New Zealand qualified for their third straight Olympics after the second leg of their final play-off against Papua New Guinea was cancelled due to visa issues preventing Papua New Guinea's team from travelling to New Zealand for the match.

==Teams==
A total of eight OFC member national teams entered the tournament.

| Direct qualifier to second stage | Participants in first stage |
|---|---|
| New Zealand; | Cook Islands; Fiji; New Caledonia^{1}; Papua New Guinea; Samoa; Solomon Islands; Tonga; |

- Notes
^{1} New Caledonia, who played in the first stage, are ineligible for the Olympics as they are not affiliated to the IOC. Had they won the first stage, the runner-up of the first stage would have advanced to the second stage.

==First stage==

The 2015 Pacific Games women's football tournament, held in Port Moresby, Papua New Guinea between 6–16 July 2015 as part of the 2015 Pacific Games, doubled as the first stage of the qualifying tournament. The gold medal was won by Papua New Guinea, who advanced to the second stage.

==Second stage==
Papua New Guinea, who advanced from the first stage, and New Zealand, who received a bye to this stage, played over two legs on a home-and-away basis. The draw for the order of legs was held on 16 November 2015 at the OFC Headquarters in Auckland, New Zealand. The matches were originally to be played in October 2015, but were later moved to January 2016.

  : Gunemba 79'
  : Hearn 20', 64', Stott 22', Longo 27', 53', Phillips 35', Erceg 63'
----

^{1} The match was scratched and New Zealand qualified for the 2016 Summer Olympics as Papua New Guinea was unable to travel to New Zealand for the second leg due to visa issues.

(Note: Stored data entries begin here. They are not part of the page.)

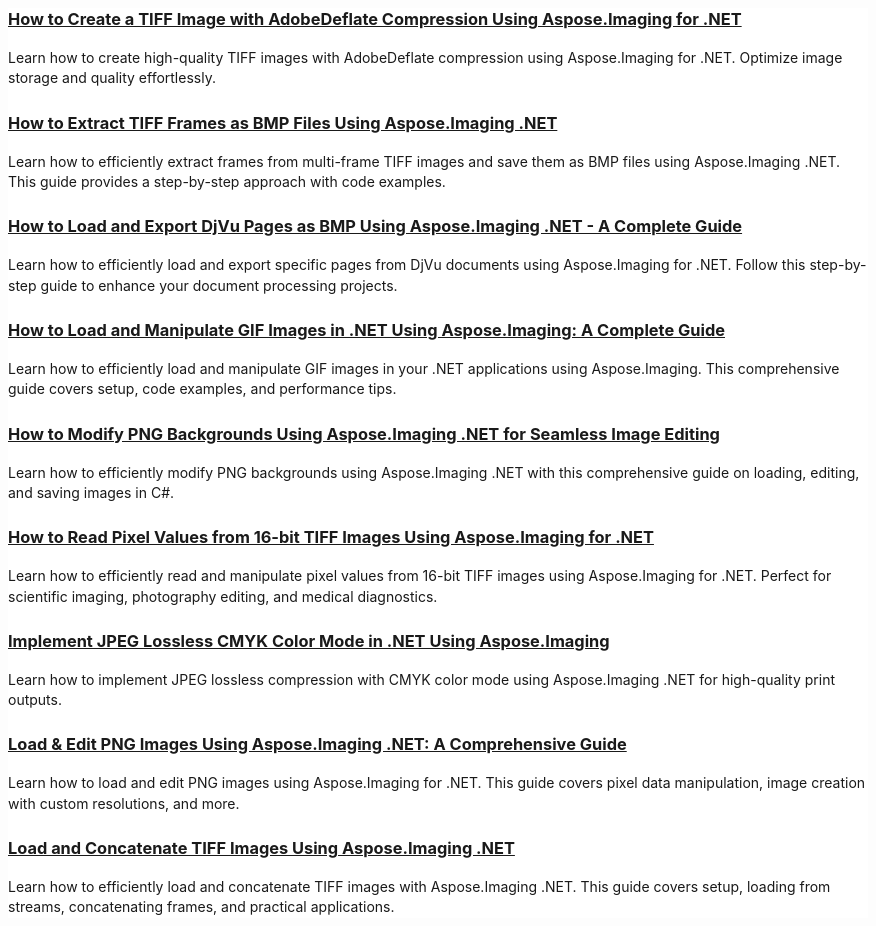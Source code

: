 ### [How to Create a TIFF Image with AdobeDeflate Compression Using Aspose.Imaging for .NET](./create-tiff-adobedeflate-compression-aspose-imaging-net/)
Learn how to create high-quality TIFF images with AdobeDeflate compression using Aspose.Imaging for .NET. Optimize image storage and quality effortlessly.

### [How to Extract TIFF Frames as BMP Files Using Aspose.Imaging .NET](./extract-tiff-frames-to-bmp-aspose-imaging-net/)
Learn how to efficiently extract frames from multi-frame TIFF images and save them as BMP files using Aspose.Imaging .NET. This guide provides a step-by-step approach with code examples.

### [How to Load and Export DjVu Pages as BMP Using Aspose.Imaging .NET - A Complete Guide](./load-export-djvu-pages-aspose-imaging-net/)
Learn how to efficiently load and export specific pages from DjVu documents using Aspose.Imaging for .NET. Follow this step-by-step guide to enhance your document processing projects.

### [How to Load and Manipulate GIF Images in .NET Using Aspose.Imaging&#58; A Complete Guide](./load-gif-images-aspose-imaging-net-tutorial/)
Learn how to efficiently load and manipulate GIF images in your .NET applications using Aspose.Imaging. This comprehensive guide covers setup, code examples, and performance tips.

### [How to Modify PNG Backgrounds Using Aspose.Imaging .NET for Seamless Image Editing](./modify-png-background-aspose-imaging-net/)
Learn how to efficiently modify PNG backgrounds using Aspose.Imaging .NET with this comprehensive guide on loading, editing, and saving images in C#.

### [How to Read Pixel Values from 16-bit TIFF Images Using Aspose.Imaging for .NET](./read-pixel-values-16bit-tiff-aspose-imaging/)
Learn how to efficiently read and manipulate pixel values from 16-bit TIFF images using Aspose.Imaging for .NET. Perfect for scientific imaging, photography editing, and medical diagnostics.

### [Implement JPEG Lossless CMYK Color Mode in .NET Using Aspose.Imaging](./implement-jpeg-lossless-cmyk-aspose-imaging-net/)
Learn how to implement JPEG lossless compression with CMYK color mode using Aspose.Imaging .NET for high-quality print outputs.

### [Load & Edit PNG Images Using Aspose.Imaging .NET&#58; A Comprehensive Guide](./load-edit-png-images-aspose-imaging-net/)
Learn how to load and edit PNG images using Aspose.Imaging for .NET. This guide covers pixel data manipulation, image creation with custom resolutions, and more.

### [Load and Concatenate TIFF Images Using Aspose.Imaging .NET](./load-concatenate-tiff-images-aspose-imaging-net/)
Learn how to efficiently load and concatenate TIFF images with Aspose.Imaging .NET. This guide covers setup, loading from streams, concatenating frames, and practical applications.
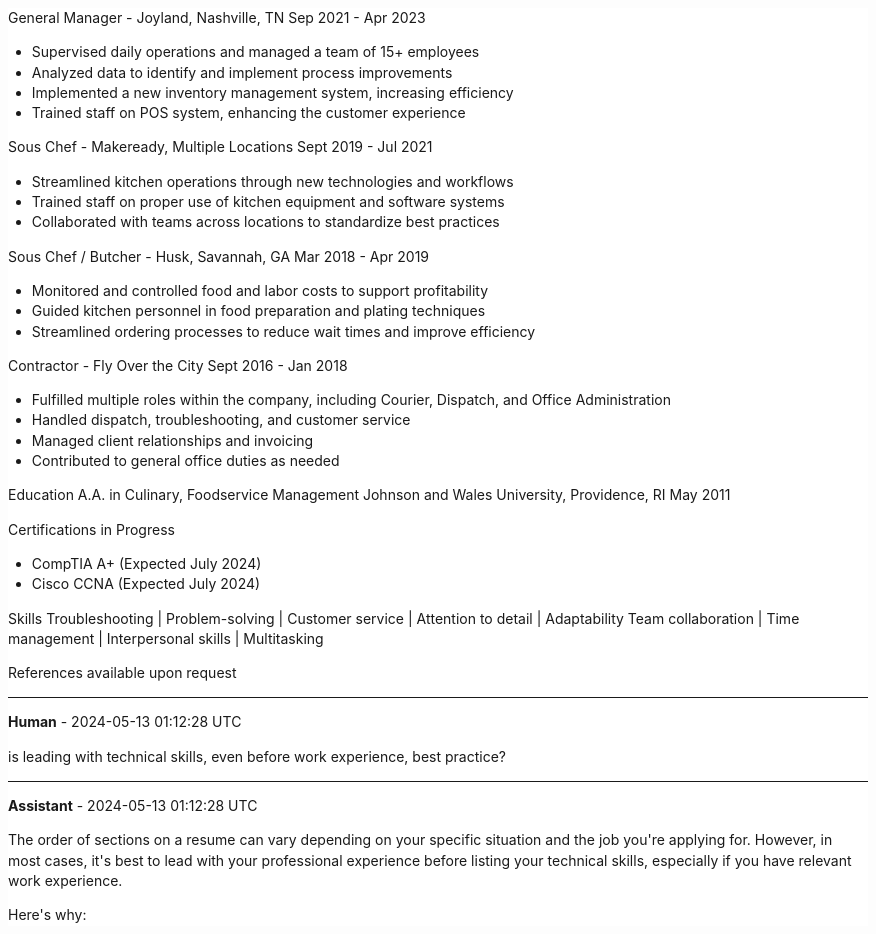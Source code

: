 General Manager - Joyland, Nashville, TN                                              Sep 2021 - Apr 2023
- Supervised daily operations and managed a team of 15+ employees
- Analyzed data to identify and implement process improvements
- Implemented a new inventory management system, increasing efficiency
- Trained staff on POS system, enhancing the customer experience

Sous Chef - Makeready, Multiple Locations                                             Sept 2019 - Jul 2021
- Streamlined kitchen operations through new technologies and workflows
- Trained staff on proper use of kitchen equipment and software systems
- Collaborated with teams across locations to standardize best practices

Sous Chef / Butcher - Husk, Savannah, GA                                               Mar 2018 - Apr 2019
- Monitored and controlled food and labor costs to support profitability
- Guided kitchen personnel in food preparation and plating techniques
- Streamlined ordering processes to reduce wait times and improve efficiency

Contractor - Fly Over the City                                                         Sept 2016 - Jan 2018
- Fulfilled multiple roles within the company, including Courier, Dispatch, and Office Administration
- Handled dispatch, troubleshooting, and customer service
- Managed client relationships and invoicing
- Contributed to general office duties as needed

Education
A.A. in Culinary, Foodservice Management
Johnson and Wales University, Providence, RI                                                       May 2011

Certifications in Progress
- CompTIA A+ (Expected July 2024)
- Cisco CCNA (Expected July 2024)

Skills
Troubleshooting | Problem-solving | Customer service | Attention to detail | Adaptability 
Team collaboration | Time management | Interpersonal skills | Multitasking

References available upon request

---

**Human** - 2024-05-13 01:12:28 UTC

is leading with technical skills, even before work experience, best practice?

---

**Assistant** - 2024-05-13 01:12:28 UTC

 The order of sections on a resume can vary depending on your specific situation and the job you're applying for. However, in most cases, it's best to lead with your professional experience before listing your technical skills, especially if you have relevant work experience.

Here's why:
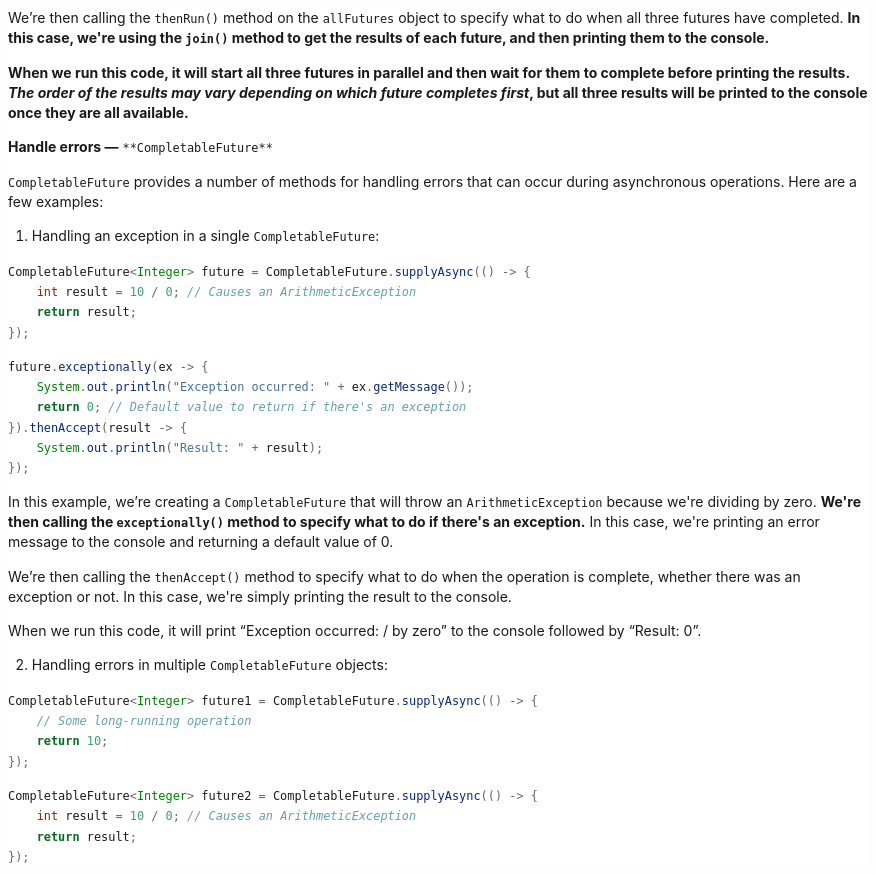 We’re then calling the `thenRun()` method on the `allFutures` object to specify what to do when all three futures have completed. **In this case, we're using the `join()` method to get the results of each future, and then printing them to the console.**

**When we run this code, it will start all three futures in parallel and then wait for them to complete before printing the results.** ***The order of the results may vary depending on which future completes first*, but all three results will be printed to the console once they are all available.**

**Handle errors —** `**CompletableFuture**`

`CompletableFuture` provides a number of methods for handling errors that can occur during asynchronous operations. Here are a few examples:

1. Handling an exception in a single `CompletableFuture`:

```java
CompletableFuture<Integer> future = CompletableFuture.supplyAsync(() -> {  
    int result = 10 / 0; // Causes an ArithmeticException  
    return result;  
});  
```
  
```java
future.exceptionally(ex -> {  
    System.out.println("Exception occurred: " + ex.getMessage());  
    return 0; // Default value to return if there's an exception  
}).thenAccept(result -> {  
    System.out.println("Result: " + result);  
});
```

In this example, we’re creating a `CompletableFuture` that will throw an `ArithmeticException` because we're dividing by zero. **We're then calling the `exceptionally()` method to specify what to do if there's an exception.** In this case, we're printing an error message to the console and returning a default value of 0.

We’re then calling the `thenAccept()` method to specify what to do when the operation is complete, whether there was an exception or not. In this case, we're simply printing the result to the console.

When we run this code, it will print “Exception occurred: / by zero” to the console followed by “Result: 0”.

2. Handling errors in multiple `CompletableFuture` objects:

```java
CompletableFuture<Integer> future1 = CompletableFuture.supplyAsync(() -> {  
    // Some long-running operation  
    return 10;  
});  
```
  
```java
CompletableFuture<Integer> future2 = CompletableFuture.supplyAsync(() -> {  
    int result = 10 / 0; // Causes an ArithmeticException  
    return result;  
});  
```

| Team 1 | Agg.Tooltip Aggregate score | Team 2 | 1st leg | 2nd leg |
|---|---|---|---|---|
| Papua New Guinea | 1–7 | New Zealand | 1–7 | Canc. |

==Winners==

New Zealand qualified for the Olympic football tournament for the third consecutive time.

| Team | Qualified on | Previous appearances in tournament^{1} |
|---|---|---|
| New Zealand | 26 January 2016 | 2 (2008, 2012) |

^{1} Bold indicates champion for that year. Italic indicates host for that year.